This is obviously my opinion: and I'm inviting you to be judgemental and have your opinion without taking as gold all Google gives to you.

Wednesday, May 17, 2006

Spring Hacks : Reflection Based Property Editors.

Property Editors are a J2SE feature used for editing JavaBeans properties from user interfaces, typically representing these properties as text values.

They are used in SpringMVC for similar purposes: representing and binding complex objects in web interfaces as they were simple, plain, properties.
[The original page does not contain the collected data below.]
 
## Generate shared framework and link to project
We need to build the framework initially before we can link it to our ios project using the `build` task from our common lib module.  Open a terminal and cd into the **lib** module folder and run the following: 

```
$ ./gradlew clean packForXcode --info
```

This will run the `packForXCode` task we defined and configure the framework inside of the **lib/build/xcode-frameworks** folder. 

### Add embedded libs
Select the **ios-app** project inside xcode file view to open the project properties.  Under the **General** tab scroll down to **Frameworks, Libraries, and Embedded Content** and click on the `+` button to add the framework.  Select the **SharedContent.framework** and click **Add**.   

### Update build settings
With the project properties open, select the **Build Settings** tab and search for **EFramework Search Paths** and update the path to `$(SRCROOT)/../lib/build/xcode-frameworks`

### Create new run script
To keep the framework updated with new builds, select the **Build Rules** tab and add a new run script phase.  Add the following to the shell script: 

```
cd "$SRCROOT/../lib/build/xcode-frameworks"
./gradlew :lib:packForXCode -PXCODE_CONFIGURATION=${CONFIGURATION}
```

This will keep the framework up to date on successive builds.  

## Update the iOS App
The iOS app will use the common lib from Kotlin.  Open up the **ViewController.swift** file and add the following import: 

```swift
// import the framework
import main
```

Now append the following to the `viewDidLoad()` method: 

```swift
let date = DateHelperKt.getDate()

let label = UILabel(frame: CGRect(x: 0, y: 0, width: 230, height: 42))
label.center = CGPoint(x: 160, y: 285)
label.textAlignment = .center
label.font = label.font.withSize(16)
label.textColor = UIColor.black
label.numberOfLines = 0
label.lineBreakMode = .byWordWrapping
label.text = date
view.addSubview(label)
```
A short example will clarify.
Say you have an Order owning a collection of Orders, each with its Product:


public class Order {

public String getOrderCode() { ... }

public List getLineItems() { ... }
}


public class LineItem {

public String getItemCode() { ... }

public Product getProduct() { ... }
}


public class Product {

public String getCode() { ... }

public String getName() { ... }
}



If you want to display Products in a web selection list, in order to assign a Product to a LineItem, you have to write in your JSP something like this:


<spring:bind path="command.product">
<select name="${status.expression}">
<c:forEach items="${products}" var="p">
<spring:transform value="${p}" var="pCode"/>
<option value="${pCode}">${p.name}</option>
</c:forEach>
</spring:bind>


For doing this, you have to write and configure a PropertyEditor for the Product object, in order to transform the Product object into a text value, specifically its code, and then directly bind the Product having its text representation.
The same applies if you want to bind a collection of LineItems to a Product:


<spring:bind path="command.lineItems">
<c:forEach items="${items}" var="item">
<input type="checkbox" name="${status.expression}" value="${item.itemCode}"/>
.....
</c:forEach>
</spring:bind>


You have to write a CustomCollectionEditor for the collection of LineItem objects, in order to convert the collection of line item codes to the corresponding collection of LineItems objects (take a look here for more info).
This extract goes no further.